In any geometric sequence, one specific feature that defines it is the **common ratio**. This ratio is the factor by which we multiply each term of the sequence to obtain the next term. It's a constant value throughout the sequence, making it a fundamental aspect.

For example, looking at the sequence from the exercise, which is:

• 4
• -\(\frac{4}{3}\)
• \(\frac{4}{9}\)
• -\(\frac{4}{27}\)

We can identify the common ratio, denoted by \( r \), by dividing any term by the previous one. Doing this calculation:\[ r = \frac{4}{9} \times \left(-\frac{4}{3}\right)^{-1} = -\frac{1}{3} \]This value \(-\frac{1}{3}\) is multiplied by each term to yield the next, confirming the common ratio of the sequence.
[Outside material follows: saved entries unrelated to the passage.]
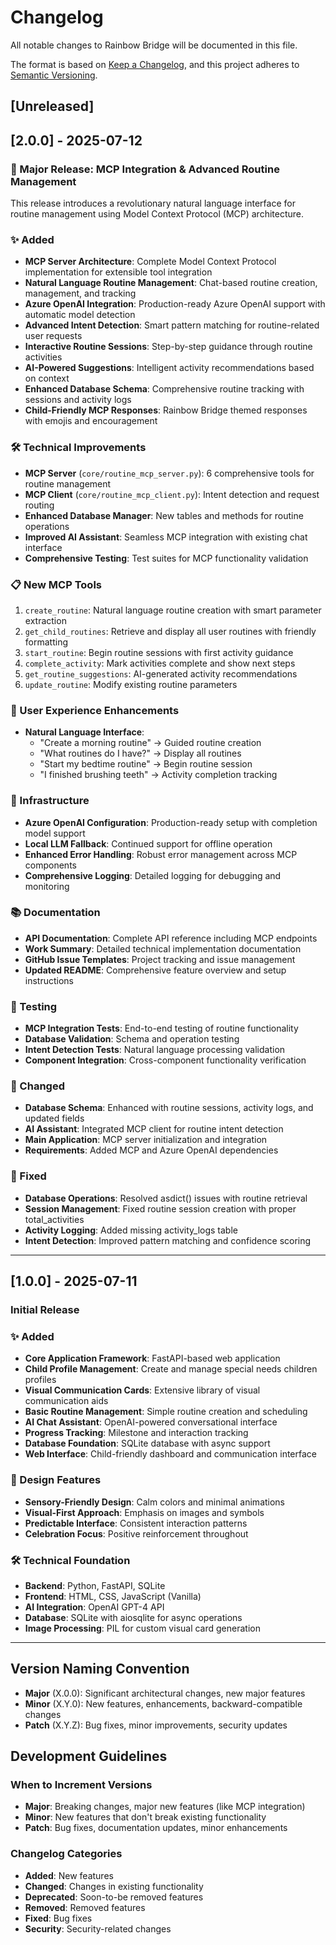 # Changelog

All notable changes to Rainbow Bridge will be documented in this file.

The format is based on [Keep a Changelog](https://keepachangelog.com/en/1.0.0/),
and this project adheres to [Semantic Versioning](https://semver.org/spec/v2.0.0.html).

## [Unreleased]

## [2.0.0] - 2025-07-12

### 🌈 Major Release: MCP Integration & Advanced Routine Management

This release introduces a revolutionary natural language interface for routine management using Model Context Protocol (MCP) architecture.

### ✨ Added
- **MCP Server Architecture**: Complete Model Context Protocol implementation for extensible tool integration
- **Natural Language Routine Management**: Chat-based routine creation, management, and tracking
- **Azure OpenAI Integration**: Production-ready Azure OpenAI support with automatic model detection
- **Advanced Intent Detection**: Smart pattern matching for routine-related user requests
- **Interactive Routine Sessions**: Step-by-step guidance through routine activities
- **AI-Powered Suggestions**: Intelligent activity recommendations based on context
- **Enhanced Database Schema**: Comprehensive routine tracking with sessions and activity logs
- **Child-Friendly MCP Responses**: Rainbow Bridge themed responses with emojis and encouragement

### 🛠️ Technical Improvements
- **MCP Server** (`core/routine_mcp_server.py`): 6 comprehensive tools for routine management
- **MCP Client** (`core/routine_mcp_client.py`): Intent detection and request routing
- **Enhanced Database Manager**: New tables and methods for routine operations
- **Improved AI Assistant**: Seamless MCP integration with existing chat interface
- **Comprehensive Testing**: Test suites for MCP functionality validation

### 📋 New MCP Tools
1. `create_routine`: Natural language routine creation with smart parameter extraction
2. `get_child_routines`: Retrieve and display all user routines with friendly formatting
3. `start_routine`: Begin routine sessions with first activity guidance
4. `complete_activity`: Mark activities complete and show next steps
5. `get_routine_suggestions`: AI-generated activity recommendations
6. `update_routine`: Modify existing routine parameters

### 🎯 User Experience Enhancements
- **Natural Language Interface**: 
  - "Create a morning routine" → Guided routine creation
  - "What routines do I have?" → Display all routines
  - "Start my bedtime routine" → Begin routine session
  - "I finished brushing teeth" → Activity completion tracking

### 🔧 Infrastructure
- **Azure OpenAI Configuration**: Production-ready setup with completion model support
- **Local LLM Fallback**: Continued support for offline operation
- **Enhanced Error Handling**: Robust error management across MCP components
- **Comprehensive Logging**: Detailed logging for debugging and monitoring

### 📚 Documentation
- **API Documentation**: Complete API reference including MCP endpoints
- **Work Summary**: Detailed technical implementation documentation
- **GitHub Issue Templates**: Project tracking and issue management
- **Updated README**: Comprehensive feature overview and setup instructions

### 🧪 Testing
- **MCP Integration Tests**: End-to-end testing of routine functionality
- **Database Validation**: Schema and operation testing
- **Intent Detection Tests**: Natural language processing validation
- **Component Integration**: Cross-component functionality verification

### 🔄 Changed
- **Database Schema**: Enhanced with routine sessions, activity logs, and updated fields
- **AI Assistant**: Integrated MCP client for routine intent detection
- **Main Application**: MCP server initialization and integration
- **Requirements**: Added MCP and Azure OpenAI dependencies

### 🐛 Fixed
- **Database Operations**: Resolved asdict() issues with routine retrieval
- **Session Management**: Fixed routine session creation with proper total_activities
- **Activity Logging**: Added missing activity_logs table
- **Intent Detection**: Improved pattern matching and confidence scoring

---

## [1.0.0] - 2025-07-11

### Initial Release

### ✨ Added
- **Core Application Framework**: FastAPI-based web application
- **Child Profile Management**: Create and manage special needs children profiles
- **Visual Communication Cards**: Extensive library of visual communication aids
- **Basic Routine Management**: Simple routine creation and scheduling
- **AI Chat Assistant**: OpenAI-powered conversational interface
- **Progress Tracking**: Milestone and interaction tracking
- **Database Foundation**: SQLite database with async support
- **Web Interface**: Child-friendly dashboard and communication interface

### 🎨 Design Features
- **Sensory-Friendly Design**: Calm colors and minimal animations
- **Visual-First Approach**: Emphasis on images and symbols
- **Predictable Interface**: Consistent interaction patterns
- **Celebration Focus**: Positive reinforcement throughout

### 🛠️ Technical Foundation
- **Backend**: Python, FastAPI, SQLite
- **Frontend**: HTML, CSS, JavaScript (Vanilla)
- **AI Integration**: OpenAI GPT-4 API
- **Database**: SQLite with aiosqlite for async operations
- **Image Processing**: PIL for custom visual card generation

---

## Version Naming Convention

- **Major** (X.0.0): Significant architectural changes, new major features
- **Minor** (X.Y.0): New features, enhancements, backward-compatible changes  
- **Patch** (X.Y.Z): Bug fixes, minor improvements, security updates

## Development Guidelines

### When to Increment Versions
- **Major**: Breaking changes, major new features (like MCP integration)
- **Minor**: New features that don't break existing functionality
- **Patch**: Bug fixes, documentation updates, minor enhancements

### Changelog Categories
- **Added**: New features
- **Changed**: Changes in existing functionality
- **Deprecated**: Soon-to-be removed features
- **Removed**: Removed features
- **Fixed**: Bug fixes
- **Security**: Security-related changes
The **explicit formula** for a geometric sequence is a powerful tool that allows you to compute any term in the sequence without needing to know the preceding ones. This formula is written as:\[ a_n = a_1 \cdot r^{n-1} \]Where:

• \( a_n \) is the term you're trying to find,
• \( a_1 \) is the first term of the sequence,
• \( r \) is the common ratio,
• \( n \) is the position of the term.

In our example:

• First term \( a_1 = 4 \)
• Common ratio \( r = -\frac{1}{3} \)

Thus, the explicit formula becomes:\[ a_n = 4 \left(-\frac{1}{3}\right)^{n-1} \]This equation can be employed to find any term desired in this sequence.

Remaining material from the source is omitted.